Data Storage Converter
Convert between Data Storage units. Choose from 18 different units including Bits, Bytes, Nibbles.
Popular Conversions
All Units
| From | Bits (b) |
|---|---|
| Bits (b) | 1 |
| Bytes (B) | 8 |
| Nibbles (nibble) | 4 |
| Kilobytes (kB) | 8000 |
| Megabytes (MB) | 8000000 |
| Gigabytes (GB) | 8000000000 |
| Terabytes (TB) | 8000000000000 |
| Petabytes (PB) | 8000000000000000 |
| Exabytes (EB) | 8000000000000000000 |
| Kibibytes (KiB) | 8192 |
| Mebibytes (MiB) | 8388608 |
| Gibibytes (GiB) | 8589934592 |
| Tebibytes (TiB) | 8796093022208 |
| Pebibytes (PiB) | 9007199254740992 |
| Kilobits (kb) | 1000 |
| Megabits (Mb) | 1000000 |
| Gigabits (Gb) | 1000000000 |
| Terabits (Tb) | 1000000000000 |
What a bit really measures
Digital storage units quantify information, and the smallest atom of that information is the bit — a single yes-or-no, on-or-off, 0-or-1. Eight bits clump into a byte, the practical unit used to encode a character of text, while a nibble (four bits) is the half-byte that hexadecimal notation maps onto neatly. Everything else is just prefixes stacked on top.

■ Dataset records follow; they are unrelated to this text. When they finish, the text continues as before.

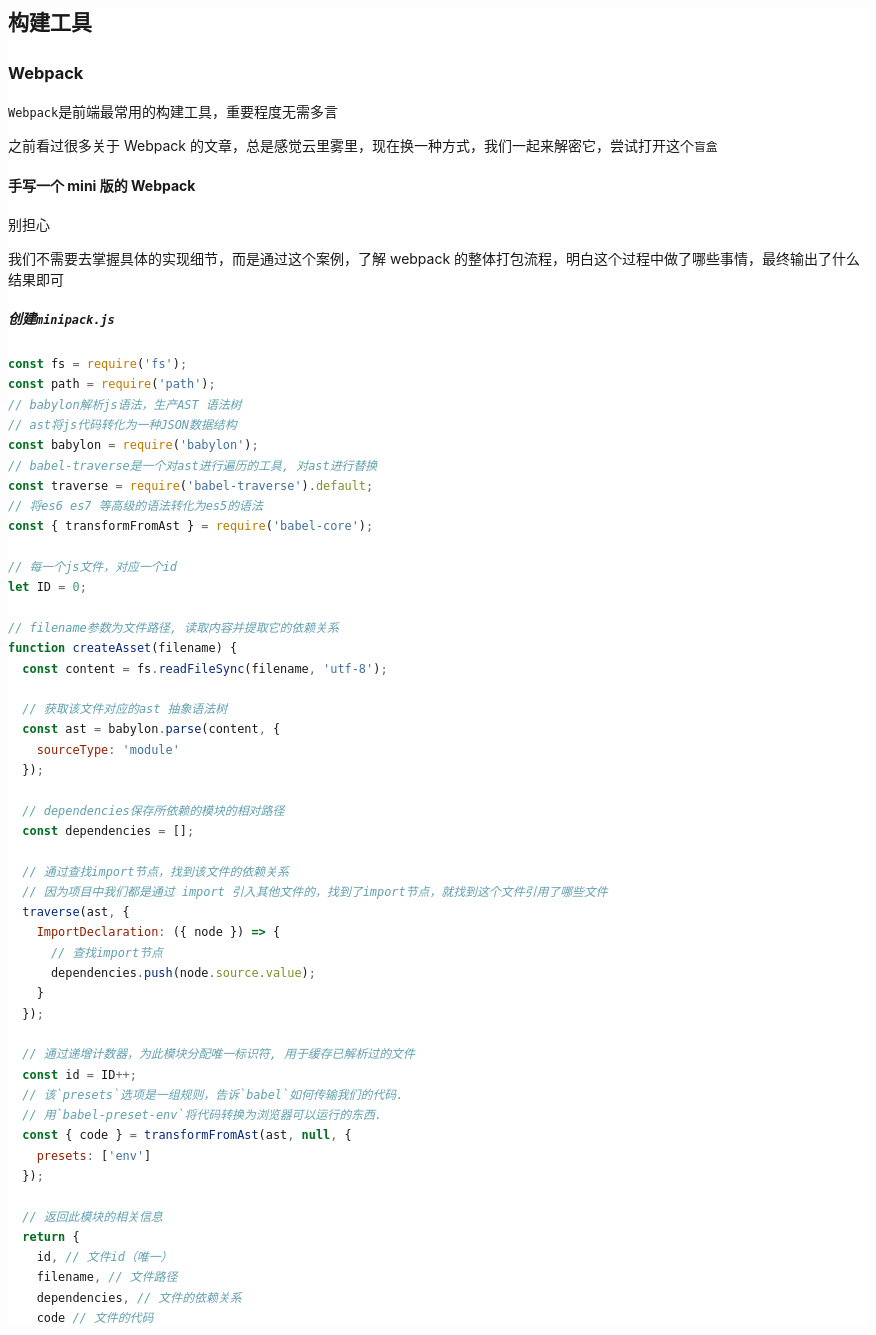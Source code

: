 ## 构建工具

### Webpack

`Webpack`是前端最常用的构建工具，重要程度无需多言

之前看过很多关于 Webpack 的文章，总是感觉云里雾里，现在换一种方式，我们一起来解密它，尝试打开这个`盲盒`

#### 手写一个 mini 版的 Webpack

别担心

我们不需要去掌握具体的实现细节，而是通过这个案例，了解 webpack 的整体打包流程，明白这个过程中做了哪些事情，最终输出了什么结果即可

##### **创建`minipack.js`**

```js
const fs = require('fs');
const path = require('path');
// babylon解析js语法，生产AST 语法树
// ast将js代码转化为一种JSON数据结构
const babylon = require('babylon');
// babel-traverse是一个对ast进行遍历的工具, 对ast进行替换
const traverse = require('babel-traverse').default;
// 将es6 es7 等高级的语法转化为es5的语法
const { transformFromAst } = require('babel-core');

// 每一个js文件，对应一个id
let ID = 0;

// filename参数为文件路径, 读取内容并提取它的依赖关系
function createAsset(filename) {
  const content = fs.readFileSync(filename, 'utf-8');

  // 获取该文件对应的ast 抽象语法树
  const ast = babylon.parse(content, {
    sourceType: 'module'
  });

  // dependencies保存所依赖的模块的相对路径
  const dependencies = [];

  // 通过查找import节点，找到该文件的依赖关系
  // 因为项目中我们都是通过 import 引入其他文件的，找到了import节点，就找到这个文件引用了哪些文件
  traverse(ast, {
    ImportDeclaration: ({ node }) => {
      // 查找import节点
      dependencies.push(node.source.value);
    }
  });

  // 通过递增计数器，为此模块分配唯一标识符, 用于缓存已解析过的文件
  const id = ID++;
  // 该`presets`选项是一组规则，告诉`babel`如何传输我们的代码.
  // 用`babel-preset-env`将代码转换为浏览器可以运行的东西.
  const { code } = transformFromAst(ast, null, {
    presets: ['env']
  });

  // 返回此模块的相关信息
  return {
    id, // 文件id（唯一）
    filename, // 文件路径
    dependencies, // 文件的依赖关系
    code // 文件的代码
```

From punched cards to petabytes
The byte was popularized in the 1950s and 60s with IBM's System/360, which standardized the 8-bit byte across an entire computing platform. For decades, prefixes like kilo and mega were used loosely: engineers meant 1024 (a tidy power of two), while the rest of the metric world meant 1000.
The International Electrotechnical Commission settled the fight in 1998 by introducing binary prefixes — KiB, MiB, GiB, TiB — for the powers of 1024, leaving kB, MB, GB for clean powers of 1000. Adoption has been famously uneven.

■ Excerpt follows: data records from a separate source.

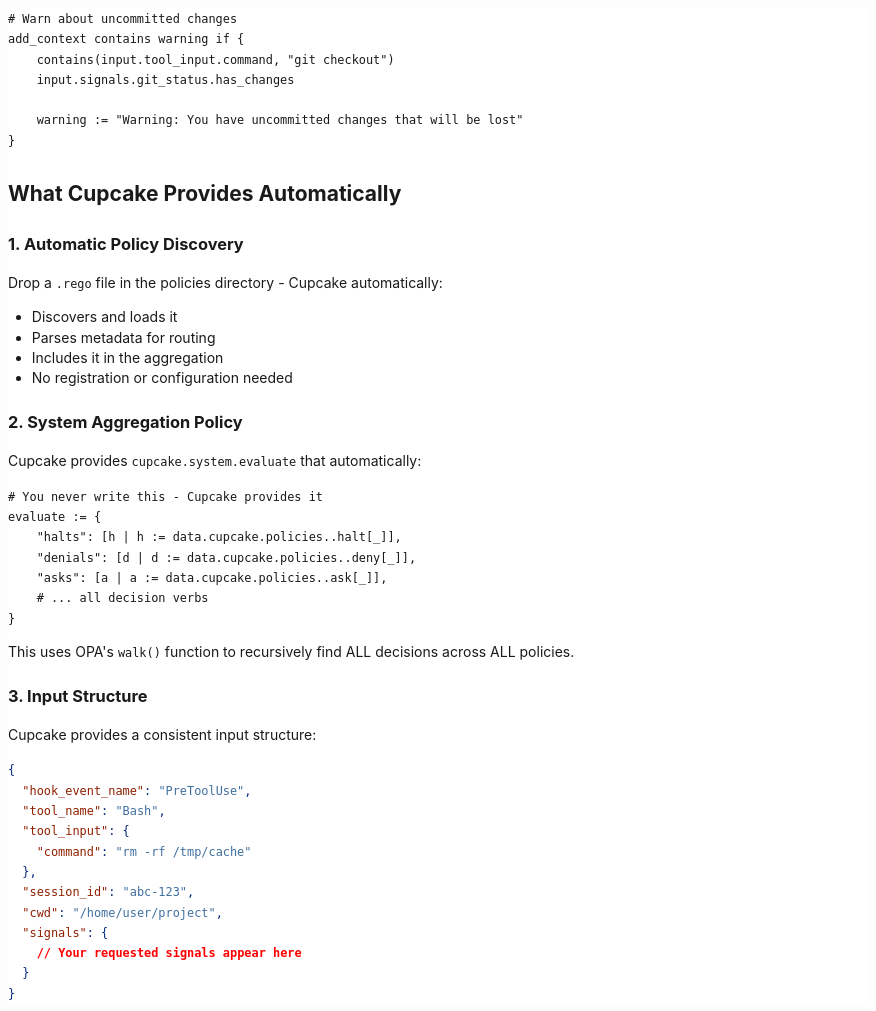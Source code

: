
 ```rego
# Warn about uncommitted changes
add_context contains warning if {
    contains(input.tool_input.command, "git checkout")
    input.signals.git_status.has_changes
    
    warning := "Warning: You have uncommitted changes that will be lost"
}
```

## What Cupcake Provides Automatically

### 1. Automatic Policy Discovery

Drop a `.rego` file in the policies directory - Cupcake automatically:
- Discovers and loads it
- Parses metadata for routing
- Includes it in the aggregation
- No registration or configuration needed

### 2. System Aggregation Policy

Cupcake provides `cupcake.system.evaluate` that automatically:
```rego
# You never write this - Cupcake provides it
evaluate := {
    "halts": [h | h := data.cupcake.policies..halt[_]],
    "denials": [d | d := data.cupcake.policies..deny[_]],
    "asks": [a | a := data.cupcake.policies..ask[_]],
    # ... all decision verbs
}
```

This uses OPA's `walk()` function to recursively find ALL decisions across ALL policies.

### 3. Input Structure

Cupcake provides a consistent input structure:

```json
{
  "hook_event_name": "PreToolUse",
  "tool_name": "Bash",
  "tool_input": {
    "command": "rm -rf /tmp/cache"
  },
  "session_id": "abc-123",
  "cwd": "/home/user/project",
  "signals": {
    // Your requested signals appear here
  }
}
```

Where the prefixes live now
Drive manufacturers and networking equipment stick to decimal: a 1 TB SSD genuinely contains 10¹² bytes. Operating systems, memory chips, and file sizes lean binary, which is why Windows reports that same drive as roughly 931 GiB. Networking adds another twist by measuring throughput in bits per second — Mbps and Gbps — not bytes.
Where the math goes wrong
A handful of mistakes account for most of the confusion around storage figures.
- Assuming a 1 TB drive is "missing" space — it is not; the OS is just counting in GiB.
- Equating a 1 Gbps internet line with 1 GB/s downloads. Divide by 8: real-world ceiling is about 125 MB/s.
- Mixing
Mb(megabit) andMB(megabyte) in the same sentence — they differ by a factor of eight. - Treating RAM and disk capacity with the same prefix convention; memory modules are virtually always binary.